Watts (Eastern Promises) and Wright (The Girl with the Dragon Tatoo) work wonderfully together for the first 3/4 of the film. The last stretch feels less believable to me. In part, this is because the telling of the story changes a little and it becomes much more Wright’s story rather than both of theirs equally. This is a reflection of the path the story takes, but it is a little bit of a stumble in an otherwise smooth script. The rest of the cast is important and does well, but they are not the focus.
Director and co-writer, Fontaine (Coco Before Channel), really has a strong sense of story, character, and vision. She is also quite good at not judging her characters, but allowing the story to allow you to make your own choice. Hampton (The Thirteenth Tale), her co-writer, provides subtle dialogue, structure, and moments to capture the story well, particularly the chronological leaps.

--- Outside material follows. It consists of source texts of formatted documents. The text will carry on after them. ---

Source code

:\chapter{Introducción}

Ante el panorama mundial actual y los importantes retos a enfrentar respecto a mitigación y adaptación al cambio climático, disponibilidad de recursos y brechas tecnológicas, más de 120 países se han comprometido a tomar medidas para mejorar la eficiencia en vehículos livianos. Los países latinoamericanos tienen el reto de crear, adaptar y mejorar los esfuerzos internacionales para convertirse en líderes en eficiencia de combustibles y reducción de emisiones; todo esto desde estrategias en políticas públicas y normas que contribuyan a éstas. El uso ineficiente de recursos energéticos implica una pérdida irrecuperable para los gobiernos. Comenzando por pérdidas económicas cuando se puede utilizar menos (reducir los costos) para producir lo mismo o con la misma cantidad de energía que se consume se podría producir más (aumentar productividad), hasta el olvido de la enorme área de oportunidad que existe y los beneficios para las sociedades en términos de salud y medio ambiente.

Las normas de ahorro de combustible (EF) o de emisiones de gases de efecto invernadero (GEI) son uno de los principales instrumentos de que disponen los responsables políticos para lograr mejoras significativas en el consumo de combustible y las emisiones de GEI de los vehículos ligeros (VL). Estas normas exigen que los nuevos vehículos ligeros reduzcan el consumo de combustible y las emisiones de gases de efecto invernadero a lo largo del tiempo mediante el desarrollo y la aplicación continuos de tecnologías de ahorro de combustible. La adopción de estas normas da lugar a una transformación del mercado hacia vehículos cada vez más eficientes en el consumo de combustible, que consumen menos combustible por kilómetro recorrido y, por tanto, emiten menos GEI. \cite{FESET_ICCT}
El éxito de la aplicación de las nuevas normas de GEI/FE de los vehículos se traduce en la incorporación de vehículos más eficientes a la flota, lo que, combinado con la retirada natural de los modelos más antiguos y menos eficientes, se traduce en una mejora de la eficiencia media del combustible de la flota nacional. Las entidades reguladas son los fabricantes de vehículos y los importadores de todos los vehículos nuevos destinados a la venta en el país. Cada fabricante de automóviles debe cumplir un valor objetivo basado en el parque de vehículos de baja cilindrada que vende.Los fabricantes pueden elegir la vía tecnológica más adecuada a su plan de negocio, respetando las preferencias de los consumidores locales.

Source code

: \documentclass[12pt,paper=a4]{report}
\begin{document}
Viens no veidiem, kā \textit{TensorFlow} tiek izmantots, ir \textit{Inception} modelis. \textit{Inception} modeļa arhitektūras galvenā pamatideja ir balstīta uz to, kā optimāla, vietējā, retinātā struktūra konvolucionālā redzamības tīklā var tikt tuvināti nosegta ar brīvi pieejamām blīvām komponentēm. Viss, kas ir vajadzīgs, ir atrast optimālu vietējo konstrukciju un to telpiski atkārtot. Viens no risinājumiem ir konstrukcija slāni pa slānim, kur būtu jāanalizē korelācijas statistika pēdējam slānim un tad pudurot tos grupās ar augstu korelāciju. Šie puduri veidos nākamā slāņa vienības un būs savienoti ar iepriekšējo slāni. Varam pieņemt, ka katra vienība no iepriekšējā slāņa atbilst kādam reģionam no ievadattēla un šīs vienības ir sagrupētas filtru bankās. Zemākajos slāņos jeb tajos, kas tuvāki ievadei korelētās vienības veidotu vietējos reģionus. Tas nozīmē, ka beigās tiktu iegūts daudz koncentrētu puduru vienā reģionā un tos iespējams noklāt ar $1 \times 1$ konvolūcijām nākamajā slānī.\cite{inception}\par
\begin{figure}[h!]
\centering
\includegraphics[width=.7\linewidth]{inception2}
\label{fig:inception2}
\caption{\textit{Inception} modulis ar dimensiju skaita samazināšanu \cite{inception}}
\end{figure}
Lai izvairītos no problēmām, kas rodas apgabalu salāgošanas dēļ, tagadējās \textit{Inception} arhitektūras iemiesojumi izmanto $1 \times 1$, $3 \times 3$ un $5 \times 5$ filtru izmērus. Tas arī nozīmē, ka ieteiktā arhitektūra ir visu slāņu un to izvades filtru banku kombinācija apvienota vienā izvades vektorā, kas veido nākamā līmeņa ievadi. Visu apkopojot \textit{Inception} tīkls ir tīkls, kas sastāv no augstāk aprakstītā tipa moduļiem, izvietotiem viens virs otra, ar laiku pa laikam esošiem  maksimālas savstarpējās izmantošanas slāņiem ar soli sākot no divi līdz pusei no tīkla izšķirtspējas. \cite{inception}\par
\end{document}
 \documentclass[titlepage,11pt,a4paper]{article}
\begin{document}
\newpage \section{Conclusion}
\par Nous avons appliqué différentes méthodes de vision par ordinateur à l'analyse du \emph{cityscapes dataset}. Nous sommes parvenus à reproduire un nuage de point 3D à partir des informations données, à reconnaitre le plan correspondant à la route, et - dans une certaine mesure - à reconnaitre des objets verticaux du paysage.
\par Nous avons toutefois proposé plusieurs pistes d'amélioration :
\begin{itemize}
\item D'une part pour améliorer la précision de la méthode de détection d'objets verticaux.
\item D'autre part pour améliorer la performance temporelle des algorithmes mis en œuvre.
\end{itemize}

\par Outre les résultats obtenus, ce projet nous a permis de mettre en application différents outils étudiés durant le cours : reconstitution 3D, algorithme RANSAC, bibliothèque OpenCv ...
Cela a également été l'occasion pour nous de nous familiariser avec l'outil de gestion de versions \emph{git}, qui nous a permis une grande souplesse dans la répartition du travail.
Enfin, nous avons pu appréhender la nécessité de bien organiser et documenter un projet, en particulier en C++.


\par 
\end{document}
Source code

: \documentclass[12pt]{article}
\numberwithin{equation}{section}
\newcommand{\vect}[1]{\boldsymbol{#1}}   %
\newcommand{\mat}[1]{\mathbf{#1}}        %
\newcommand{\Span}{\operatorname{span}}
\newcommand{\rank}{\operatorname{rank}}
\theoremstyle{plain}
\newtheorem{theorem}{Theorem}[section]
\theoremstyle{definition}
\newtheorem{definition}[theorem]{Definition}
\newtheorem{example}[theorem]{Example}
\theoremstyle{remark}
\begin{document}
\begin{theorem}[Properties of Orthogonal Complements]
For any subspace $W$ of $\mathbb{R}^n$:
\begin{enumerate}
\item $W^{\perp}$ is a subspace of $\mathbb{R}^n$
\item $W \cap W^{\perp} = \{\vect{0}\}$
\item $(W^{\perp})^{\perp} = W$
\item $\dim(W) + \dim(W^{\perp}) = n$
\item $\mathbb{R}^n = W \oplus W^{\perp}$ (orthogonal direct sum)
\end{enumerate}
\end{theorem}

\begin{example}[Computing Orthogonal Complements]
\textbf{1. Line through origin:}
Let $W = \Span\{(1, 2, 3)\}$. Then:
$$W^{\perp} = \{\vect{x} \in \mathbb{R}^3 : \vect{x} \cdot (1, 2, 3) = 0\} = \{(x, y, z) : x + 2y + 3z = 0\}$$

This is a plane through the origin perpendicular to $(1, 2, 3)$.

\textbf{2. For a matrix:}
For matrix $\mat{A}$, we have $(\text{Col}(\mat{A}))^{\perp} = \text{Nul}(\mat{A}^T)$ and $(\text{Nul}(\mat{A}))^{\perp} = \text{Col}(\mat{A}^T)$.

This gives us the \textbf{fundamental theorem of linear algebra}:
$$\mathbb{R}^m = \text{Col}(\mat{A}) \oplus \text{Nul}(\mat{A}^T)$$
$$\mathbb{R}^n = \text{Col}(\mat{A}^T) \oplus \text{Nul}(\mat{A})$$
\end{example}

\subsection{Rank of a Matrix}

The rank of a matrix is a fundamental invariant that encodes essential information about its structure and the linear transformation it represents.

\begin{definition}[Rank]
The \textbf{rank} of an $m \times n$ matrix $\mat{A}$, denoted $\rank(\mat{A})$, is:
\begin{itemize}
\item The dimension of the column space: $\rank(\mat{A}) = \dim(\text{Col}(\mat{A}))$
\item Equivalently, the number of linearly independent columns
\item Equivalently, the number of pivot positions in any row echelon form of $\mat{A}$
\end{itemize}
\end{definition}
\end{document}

In this last bit, it is Fontaine’s ability with shooting the material that contributes to its success. On a technical level, the movie is sumptuous and well put together on every level… and I particularly liked the choice of music and how it reflected on the story. And, to be honest, some favorites of mine showed up, which didn’t hurt.
There is no question this film will elicit a strong response from any viewer. It will also stick with you for a while as you question the situation and the decisions. In my case, I even wondered how it might have been received if the main characters had been men rather than women, which I’m sure is part of the Fontaine’s point. I only didn’t rate it higher because, frankly, I didn’t need to see it again, but I very much appreciate seeing it the once.